Regression by Successive Orthogonalization

What does "regress onto" mean?

Solving the normal equation $$ Z^\top Z \hat \gamma_j = Z^\top x_j $$

where $Z$ has columns $z_0, \ldots z_{j-1}$.

Why is this any easier?

$Z$ is orthogonal, i.e. the columns are orthogonal, $$ z_j^\top z_k = 0, j\ne k $$ which means $Z^\top Z$ is diagonal (easy to invert).

Practice Exercise. Show that Successive Orthogonalization is equivalent to the Gram-Schmidt procedure for finding an orthonormal basis of column space of $X$.

Regression by Successive Orthogonalization

Regress $y$ on the residual $z_p$ to give $\hat \beta_p$?

We know that $z_p$ is the only basis element that contains $x_p$ and that regressing $y$ onto $Z$ is equivalent to regressing $y$ onto $X$.

Why?

We can write these matrices as $$ X = Z \Gamma $$ where $Z$ is orthogonal and $\Gamma$ is upper triangular. Let $D$ be the diagonal matrix with $\| z_j\|$ on diagonal. Then $$ X = Z D^{-1} D \Gamma = Q R $$ for $Q = Z D^{-1}$ is $n \times p$, $R = D \Gamma$ is $p \times p$.

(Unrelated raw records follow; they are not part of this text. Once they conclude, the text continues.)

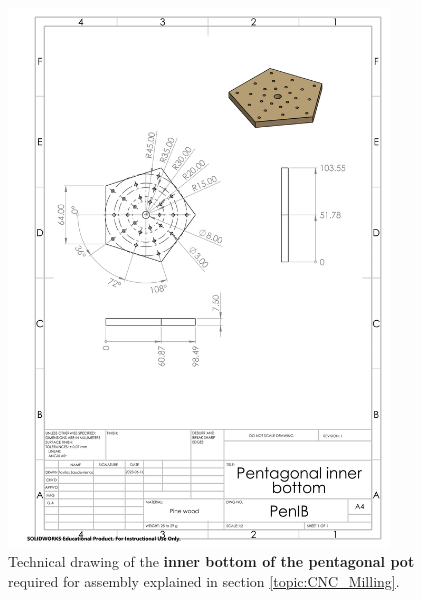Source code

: \documentclass[12pt]{extarticle} %
\begin{document}
\begin{figure}[ht]
    \centering
    \includegraphics[width=0.9\textwidth]{images/technical_drawings/Pentagonal inner bottom-1.png}
    \caption{Technical drawing of the \textbf{inner bottom of the pentagonal pot} required for assembly explained in section \ref{topic:CNC_Milling}.}
    \label{technical_drawing:pent_pot_inner_bottom}
\end{figure}
\end{document}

$Q$ is orthonormal ($Q^\top Q = I$) and $R$ is upper triangular.

Regression by Successive Orthogonalization

• Normal eqn is $$ X^\top X \hat \beta = X^\top y \equiv R^\top R \hat \beta = R^\top (Q^\top y) $$
• Upper triangular matrices are easy to invert!

  [1, 2] [a] = [4]
  [0, 3] [b]   [5]

• One of many decompositions that can make linear regression easy (after the decomposition is made).

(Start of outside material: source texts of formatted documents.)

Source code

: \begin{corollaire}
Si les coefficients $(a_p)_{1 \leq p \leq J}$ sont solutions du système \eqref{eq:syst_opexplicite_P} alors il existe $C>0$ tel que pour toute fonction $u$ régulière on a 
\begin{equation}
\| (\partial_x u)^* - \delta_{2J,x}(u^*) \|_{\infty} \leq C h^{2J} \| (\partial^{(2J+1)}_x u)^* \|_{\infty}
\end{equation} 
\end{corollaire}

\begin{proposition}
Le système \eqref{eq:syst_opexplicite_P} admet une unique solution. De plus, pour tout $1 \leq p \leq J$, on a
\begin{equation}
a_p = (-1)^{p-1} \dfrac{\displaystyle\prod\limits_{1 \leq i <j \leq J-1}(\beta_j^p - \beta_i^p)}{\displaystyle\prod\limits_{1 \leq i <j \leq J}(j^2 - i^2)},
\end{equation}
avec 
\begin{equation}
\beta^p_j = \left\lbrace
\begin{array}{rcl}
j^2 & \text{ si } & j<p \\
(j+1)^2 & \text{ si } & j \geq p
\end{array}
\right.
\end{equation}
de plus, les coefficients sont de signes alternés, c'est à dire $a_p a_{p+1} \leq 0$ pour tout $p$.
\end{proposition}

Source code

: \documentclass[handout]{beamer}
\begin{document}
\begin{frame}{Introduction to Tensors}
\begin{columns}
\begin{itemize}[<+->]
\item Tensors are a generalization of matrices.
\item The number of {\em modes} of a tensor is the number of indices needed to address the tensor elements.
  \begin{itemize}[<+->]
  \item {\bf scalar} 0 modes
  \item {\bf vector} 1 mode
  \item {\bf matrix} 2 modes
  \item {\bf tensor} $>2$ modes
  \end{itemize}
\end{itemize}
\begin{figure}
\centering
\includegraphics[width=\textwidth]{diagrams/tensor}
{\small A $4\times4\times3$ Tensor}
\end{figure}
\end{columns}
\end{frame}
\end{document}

Regression by Successive Orthogonalization

1. Input $x_0=1, x_1, \ldots, x_p$ columns of design matrix.
2. Init $z_0 = x_0 = 1$
3. For $j = 1,\ldots,p$
   • Regress $x_j$ on $z_0,\ldots,z_{j-1}$ giving $$\hat \gamma_{j,l} = \frac{z_l^\top x_j}{z_l^\top z_l},$$ $l = 0, \ldots, j-1$ and $z_j = x_j - \sum_{k=0}^{j-1} \hat \gamma_{j,k} z_k$
4. Regress $y$ on the residual $z_p$ to give $\hat \beta_p$

• Only gives us $\hat \beta_p$! Not a great algorithm in its current form.
• Algorithm exposes the effect of correlated input $x_j$.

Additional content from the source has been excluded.